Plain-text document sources
========

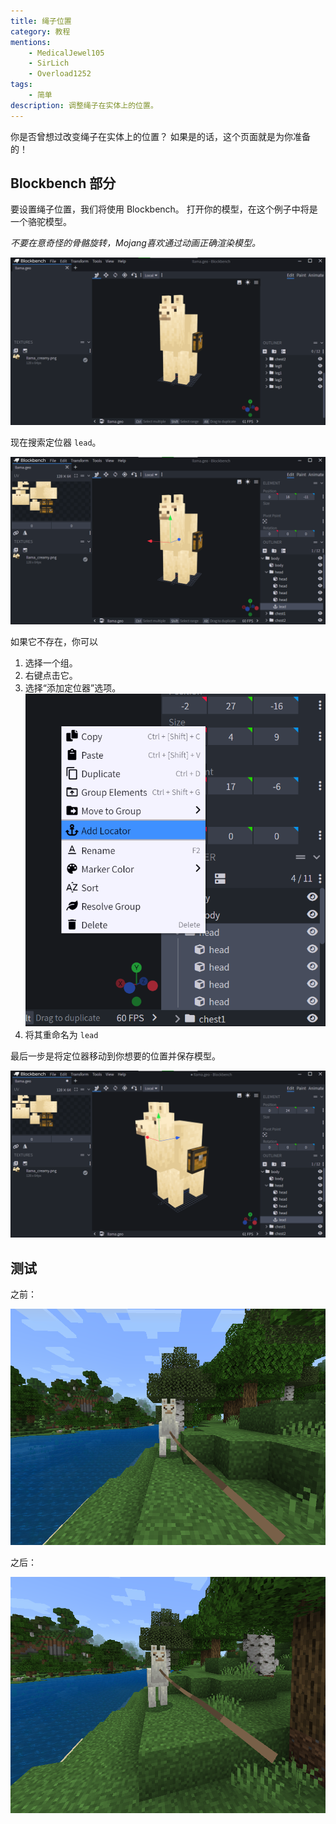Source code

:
 ```yaml
---
title: 绳子位置
category: 教程
mentions:
    - MedicalJewel105
    - SirLich
    - Overload1252
tags:
    - 简单
description: 调整绳子在实体上的位置。
---
```


你是否曾想过改变绳子在实体上的位置？
如果是的话，这个页面就是为你准备的！

## Blockbench 部分

要设置绳子位置，我们将使用 Blockbench。
打开你的模型，在这个例子中将是一个骆驼模型。

*不要在意奇怪的骨骼旋转，Mojang喜欢通过动画正确渲染模型。*

![](../assets/images/visuals/leash-position/model-1.png)

现在搜索定位器 `lead`。

![](../assets/images/visuals/leash-position/model-2.png)

如果它不存在，你可以

<Spoiler title="创建它">

1. 选择一个组。
2. 右键点击它。
3. 选择“添加定位器”选项。
![](../assets/images/visuals/leash-position/locator-1.png)
4. 将其重命名为 `lead`

</Spoiler>

最后一步是将定位器移动到你想要的位置并保存模型。

![](../assets/images/visuals/leash-position/model-3.png)

## 测试

之前：

![](../assets/images/visuals/leash-position/result-0.png)

之后：

![](../assets/images/visuals/leash-position/result-1.png)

========

## [Directions for this task]
In the entries above, find each line containing the string "Blockbench" and copy it.

## [Answer below]
## Blockbench 部分
要设置绳子位置，我们将使用 Blockbench。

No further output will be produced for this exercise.